Edward Redfield is acknowledged as the premier painter of the New Hope School of American Impressionism, and in his time was the best known landscape painter in the country. He was born in 1869, in Bredgeville, DE, and moved to Center Bridge, near New Hope, PA in 1898. His presence in Bucks County was enough to lure many younger artists to the region making it a nucleus for the American Impressionist movement. Redfield attended the Pennsylvania Academy of the Fine Arts from 1885 to 1889, where he studied with Thomas Anshutz and Thomas Hovendon and became close friends with Robert Henri. In 1889 he went to Paris to study in the ateliers of William Bouguereau and Tony Robert-Fleury at the Academie Julian. He then traveled around Europe until 1893, painting in France, Italy, and England. He exhibited extensively throughout the country and abroad, and won an impressive array of awards, including a Bronze medal, Paris Exposition (1900); Bronze Medal, Pan-American Exposition (1901); Temple Medal (1903), Jennie Sesnan Gold Medal (1904), Gold Medal of Honor (1907), Lippincott Prize (1912), and Stotesbury prize (1920), all from the Pennsylvania Academy of the Fine Arts; Silver medal (1904), St.

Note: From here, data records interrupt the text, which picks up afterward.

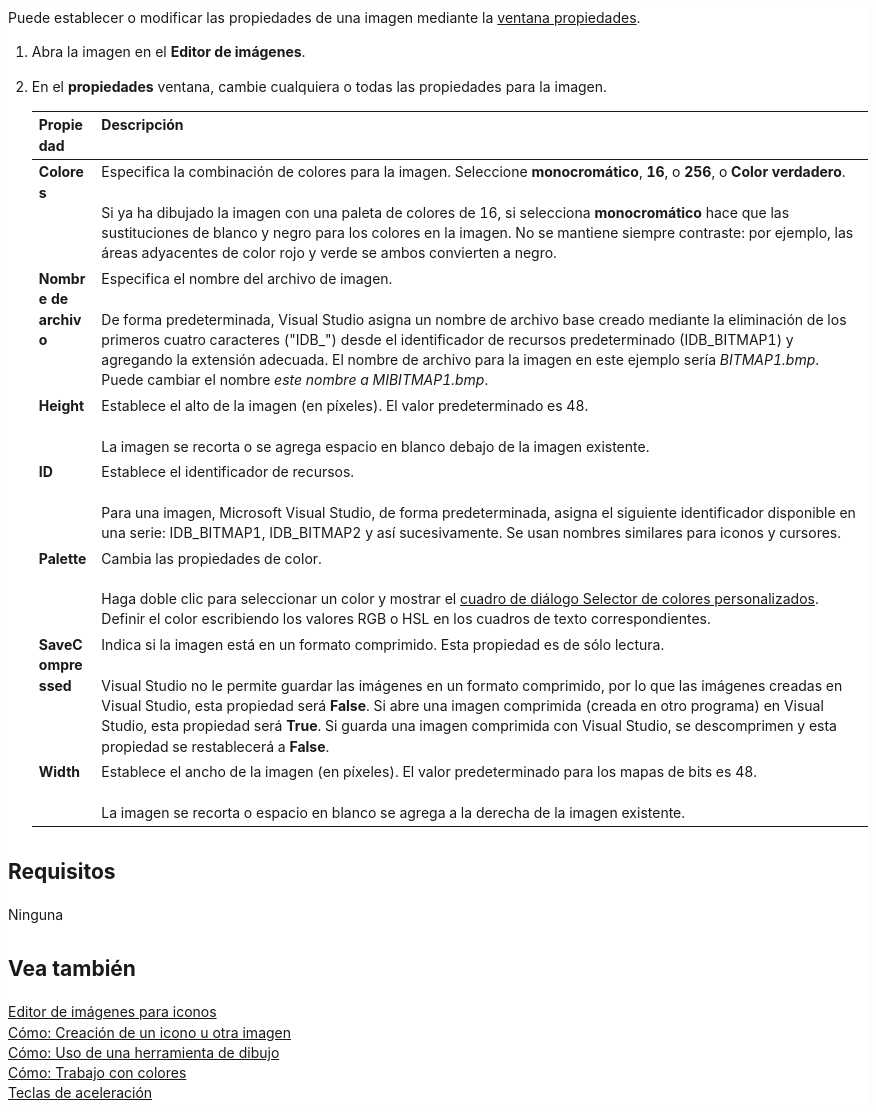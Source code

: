 Puede establecer o modificar las propiedades de una imagen mediante la [ventana propiedades](/visualstudio/ide/reference/properties-window).

1. Abra la imagen en el **Editor de imágenes**.

1. En el **propiedades** ventana, cambie cualquiera o todas las propiedades para la imagen.

   |Propiedad|Descripción|
   |--------------|-----------------|
   |**Colores**|Especifica la combinación de colores para la imagen. Seleccione **monocromático**, **16**, o **256**, o **Color verdadero**.<br/><br/>Si ya ha dibujado la imagen con una paleta de colores de 16, si selecciona **monocromático** hace que las sustituciones de blanco y negro para los colores en la imagen. No se mantiene siempre contraste: por ejemplo, las áreas adyacentes de color rojo y verde se ambos convierten a negro.|
   |**Nombre de archivo**|Especifica el nombre del archivo de imagen.<br/><br/>De forma predeterminada, Visual Studio asigna un nombre de archivo base creado mediante la eliminación de los primeros cuatro caracteres ("IDB_") desde el identificador de recursos predeterminado (IDB_BITMAP1) y agregando la extensión adecuada. El nombre de archivo para la imagen en este ejemplo sería *BITMAP1.bmp*. Puede cambiar el nombre *este nombre a MIBITMAP1.bmp*.|
   |**Height**|Establece el alto de la imagen (en píxeles). El valor predeterminado es 48.<br/><br/>La imagen se recorta o se agrega espacio en blanco debajo de la imagen existente.|
   |**ID**|Establece el identificador de recursos.<br/><br/>Para una imagen, Microsoft Visual Studio, de forma predeterminada, asigna el siguiente identificador disponible en una serie: IDB_BITMAP1, IDB_BITMAP2 y así sucesivamente. Se usan nombres similares para iconos y cursores.|
   |**Palette**|Cambia las propiedades de color.<br/><br/>Haga doble clic para seleccionar un color y mostrar el [cuadro de diálogo Selector de colores personalizados](../windows/custom-color-selector-dialog-box-image-editor-for-icons.md). Definir el color escribiendo los valores RGB o HSL en los cuadros de texto correspondientes.|
   |**SaveCompressed**|Indica si la imagen está en un formato comprimido. Esta propiedad es de sólo lectura.<br/><br/>Visual Studio no le permite guardar las imágenes en un formato comprimido, por lo que las imágenes creadas en Visual Studio, esta propiedad será **False**. Si abre una imagen comprimida (creada en otro programa) en Visual Studio, esta propiedad será **True**. Si guarda una imagen comprimida con Visual Studio, se descomprimen y esta propiedad se restablecerá a **False**.|
   |**Width**|Establece el ancho de la imagen (en píxeles). El valor predeterminado para los mapas de bits es 48.<br/><br/>La imagen se recorta o espacio en blanco se agrega a la derecha de la imagen existente.|

## <a name="requirements"></a>Requisitos

Ninguna

## <a name="see-also"></a>Vea también

[Editor de imágenes para iconos](../windows/image-editor-for-icons.md)<br/>
[Cómo: Creación de un icono u otra imagen](../windows/creating-an-icon-or-other-image-image-editor-for-icons.md)<br/>
[Cómo: Uso de una herramienta de dibujo](../windows/using-a-drawing-tool-image-editor-for-icons.md)<br/>
[Cómo: Trabajo con colores](../windows/working-with-color-image-editor-for-icons.md)<br/>
[Teclas de aceleración](../windows/accelerator-keys-image-editor-for-icons.md)<br/>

Louis Exposition; Fischer Prize and Gold Medal (1908) form the Corcoran Art Gallery, Washington, D.C.; Honorable Mention (1908) and Third Class Medal (1909), Paris Salon; Palmer Gold Medal (1913), Chicago Art Institute; Hors Concous Prize (1915), Panama-Pacific Exposition in San Francisco; Carnegie Prize (1918), Altman Prize (1919), and Saltus Medal (1927), National Academy of Design. Redfield is best known for his exuberant winter and spring landscape scenes of the Bucks County region. His paintings are included in the most prominent museums and public collections throughout the country, such as the Boston Museum of Art, Brooklyn Art Institute, Carnegie Institute, Chicago Art Institute, Corcoran Gallery, Los Angeles Museum, Metropolitan Museum of Art, National Gallery of Art, Pennsylvania Academy of the Fine Arts, and the Philadelphia Museum of Art. He died in 1965 in Center Bridge, Pennsylvania.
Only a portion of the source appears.